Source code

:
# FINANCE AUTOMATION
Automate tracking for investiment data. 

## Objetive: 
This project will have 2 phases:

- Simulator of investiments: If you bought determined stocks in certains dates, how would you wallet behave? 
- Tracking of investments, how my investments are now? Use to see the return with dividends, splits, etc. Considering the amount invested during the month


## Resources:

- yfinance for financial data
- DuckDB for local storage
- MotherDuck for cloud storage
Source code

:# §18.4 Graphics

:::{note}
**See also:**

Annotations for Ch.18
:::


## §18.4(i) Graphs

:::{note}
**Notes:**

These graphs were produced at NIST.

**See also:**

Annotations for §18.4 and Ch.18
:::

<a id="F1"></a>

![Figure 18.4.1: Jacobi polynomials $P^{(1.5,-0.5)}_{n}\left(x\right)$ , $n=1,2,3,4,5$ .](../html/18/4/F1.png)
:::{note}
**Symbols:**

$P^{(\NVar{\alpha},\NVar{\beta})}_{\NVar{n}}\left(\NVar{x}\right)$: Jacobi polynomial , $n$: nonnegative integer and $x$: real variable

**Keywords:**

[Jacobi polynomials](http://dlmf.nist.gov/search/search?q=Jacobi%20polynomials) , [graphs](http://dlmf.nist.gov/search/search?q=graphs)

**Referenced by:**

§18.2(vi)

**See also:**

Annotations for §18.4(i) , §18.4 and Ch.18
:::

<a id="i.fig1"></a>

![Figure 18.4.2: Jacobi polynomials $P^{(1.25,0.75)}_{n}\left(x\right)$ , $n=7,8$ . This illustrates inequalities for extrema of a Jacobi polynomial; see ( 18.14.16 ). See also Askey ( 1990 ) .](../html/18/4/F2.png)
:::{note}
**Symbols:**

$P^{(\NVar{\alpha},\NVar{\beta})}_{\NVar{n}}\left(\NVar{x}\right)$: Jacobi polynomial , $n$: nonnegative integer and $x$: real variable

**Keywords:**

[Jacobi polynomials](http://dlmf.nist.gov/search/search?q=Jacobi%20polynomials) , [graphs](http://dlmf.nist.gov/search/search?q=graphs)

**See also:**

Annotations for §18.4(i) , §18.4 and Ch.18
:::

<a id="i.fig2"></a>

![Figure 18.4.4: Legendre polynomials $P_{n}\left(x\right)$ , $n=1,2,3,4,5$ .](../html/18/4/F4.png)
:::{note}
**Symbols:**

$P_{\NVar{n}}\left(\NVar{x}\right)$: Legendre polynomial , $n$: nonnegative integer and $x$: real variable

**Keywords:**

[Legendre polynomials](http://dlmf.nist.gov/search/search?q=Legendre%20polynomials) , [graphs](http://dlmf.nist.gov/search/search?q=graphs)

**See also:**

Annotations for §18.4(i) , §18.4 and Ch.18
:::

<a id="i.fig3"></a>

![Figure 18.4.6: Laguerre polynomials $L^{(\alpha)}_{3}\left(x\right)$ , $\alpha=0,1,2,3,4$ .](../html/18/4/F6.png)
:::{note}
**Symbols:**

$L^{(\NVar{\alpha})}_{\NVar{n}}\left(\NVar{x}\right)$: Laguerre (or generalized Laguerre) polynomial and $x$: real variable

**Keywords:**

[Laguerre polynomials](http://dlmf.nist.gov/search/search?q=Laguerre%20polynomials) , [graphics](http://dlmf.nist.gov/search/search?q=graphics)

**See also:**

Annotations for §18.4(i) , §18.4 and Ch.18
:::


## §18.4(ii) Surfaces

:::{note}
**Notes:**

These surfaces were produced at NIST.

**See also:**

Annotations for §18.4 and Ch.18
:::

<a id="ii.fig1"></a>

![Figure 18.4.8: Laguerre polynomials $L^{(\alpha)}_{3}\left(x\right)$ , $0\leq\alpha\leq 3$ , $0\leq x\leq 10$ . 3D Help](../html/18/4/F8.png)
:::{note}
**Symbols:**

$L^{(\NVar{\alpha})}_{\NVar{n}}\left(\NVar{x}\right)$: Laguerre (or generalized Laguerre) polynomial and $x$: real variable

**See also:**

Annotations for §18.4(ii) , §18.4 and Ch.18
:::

ACTIVITY:
Show the lines from the data above that contain the string "These".

ANSWER SECTION:
These graphs were produced at NIST.
These surfaces were produced at NIST.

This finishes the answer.